Ballard’s breaking out is tied to hydrogen becoming a mainstream fuel in the green economy of the future. It does offer better power density than conventional EVs, and the “fuel” can be transferred in minutes and doesn’t require hours for charging. It has certain challenges to overcome (cost, for one), and if it does, the hydrogen economy might grow quite powerfully, and companies like Ballard would see demand spike.
An AI company
AI and data are the future of tech. That’s the premise behind adding Fobi AI (TSXV:FOBI) to this list. It’s a data-intelligence company that allows businesses to use the data they have to make smarter business decisions and engage their customers better. It’s one overlap of data and the corporate world that has seen a lot of development, but the full potential of which hasn’t been unleashed yet.
Fobi AI stock hasn’t delivered on the promise and potential of AI yet.
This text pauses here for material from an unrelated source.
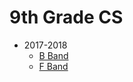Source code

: # 9th Grade CS

* 2017-2018
  * [B Band](https://github.com/lminsky/9th-Grade-CS/tree/master/2017-2018/B%20Band)
  * [F Band](https://github.com/lminsky/9th-Grade-CS/tree/master/2017-2018/F%20Band)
Since its inception, the stock stayed quite stagnant for a couple of years, and when it grew, it was more because of the sector dynamics than the company’s merits itself. The stock has already slumped back and might continue to slide down for a while yet. That would be a good time to buy it and wait for Fobi AI’s business applications and solutions to trigger organic growth.
Foolish takeaway
All three companies have the potential to break out when the time and circumstances are right, which makes now the perfect time to buy when the stocks are not getting the highlight their “potential” deserves. But it also makes them longshots, so make sure you don’t expect sure growth from these stocks. They (most likely) will enter their bull market phase, but it might not be when you need them to.